## EXERCISE
Each time a line of the listing holds "POST", copy that line.

## RECORDS PROVIDED
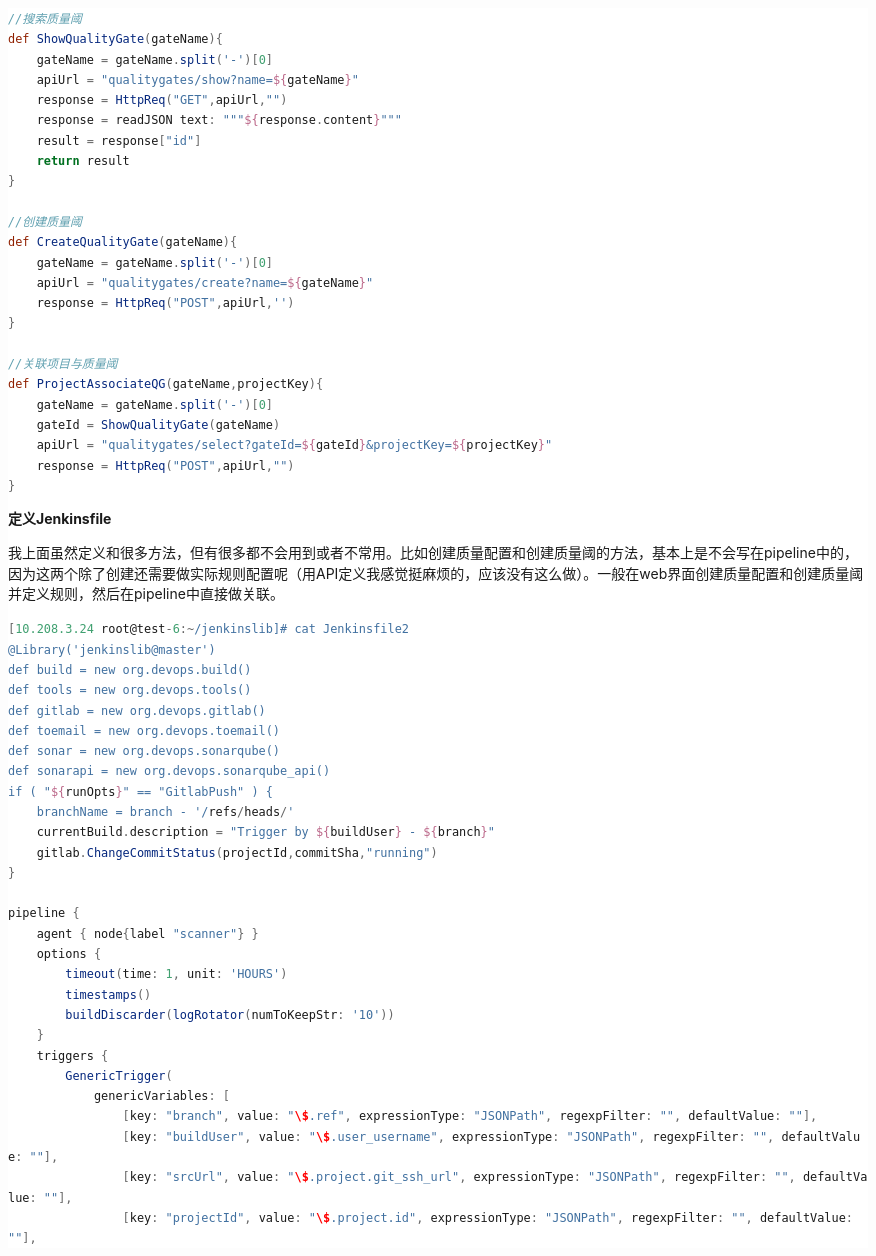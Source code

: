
 ```GROOVY
//搜索质量阈
def ShowQualityGate(gateName){
	gateName = gateName.split('-')[0]
	apiUrl = "qualitygates/show?name=${gateName}"
	response = HttpReq("GET",apiUrl,"")
	response = readJSON text: """${response.content}"""
    result = response["id"]
	return result
}

//创建质量阈
def CreateQualityGate(gateName){
	gateName = gateName.split('-')[0]
	apiUrl = "qualitygates/create?name=${gateName}"
	response = HttpReq("POST",apiUrl,'')
}

//关联项目与质量阈
def ProjectAssociateQG(gateName,projectKey){
	gateName = gateName.split('-')[0]
	gateId = ShowQualityGate(gateName)
	apiUrl = "qualitygates/select?gateId=${gateId}&projectKey=${projectKey}"
	response = HttpReq("POST",apiUrl,"")
}
```

**定义Jenkinsfile**

我上面虽然定义和很多方法，但有很多都不会用到或者不常用。比如创建质量配置和创建质量阈的方法，基本上是不会写在pipeline中的，因为这两个除了创建还需要做实际规则配置呢（用API定义我感觉挺麻烦的，应该没有这么做）。一般在web界面创建质量配置和创建质量阈并定义规则，然后在pipeline中直接做关联。

```GROOVY
[10.208.3.24 root@test-6:~/jenkinslib]# cat Jenkinsfile2 
@Library('jenkinslib@master')
def build = new org.devops.build()
def tools = new org.devops.tools()
def gitlab = new org.devops.gitlab()
def toemail = new org.devops.toemail()
def sonar = new org.devops.sonarqube()
def sonarapi = new org.devops.sonarqube_api()
if ( "${runOpts}" == "GitlabPush" ) {
	branchName = branch - '/refs/heads/'
	currentBuild.description = "Trigger by ${buildUser} - ${branch}"
	gitlab.ChangeCommitStatus(projectId,commitSha,"running")
}

pipeline {
    agent { node{label "scanner"} }
	options {
		timeout(time: 1, unit: 'HOURS') 
		timestamps()
		buildDiscarder(logRotator(numToKeepStr: '10'))
	}
    triggers {
        GenericTrigger(
        	genericVariables: [
                [key: "branch", value: "\$.ref", expressionType: "JSONPath", regexpFilter: "", defaultValue: ""],
                [key: "buildUser", value: "\$.user_username", expressionType: "JSONPath", regexpFilter: "", defaultValue: ""],
                [key: "srcUrl", value: "\$.project.git_ssh_url", expressionType: "JSONPath", regexpFilter: "", defaultValue: ""],
                [key: "projectId", value: "\$.project.id", expressionType: "JSONPath", regexpFilter: "", defaultValue: ""],
```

## SOLUTION TO THE PROBLEM
	response = HttpReq("POST",apiUrl,'')
	response = HttpReq("POST",apiUrl,"")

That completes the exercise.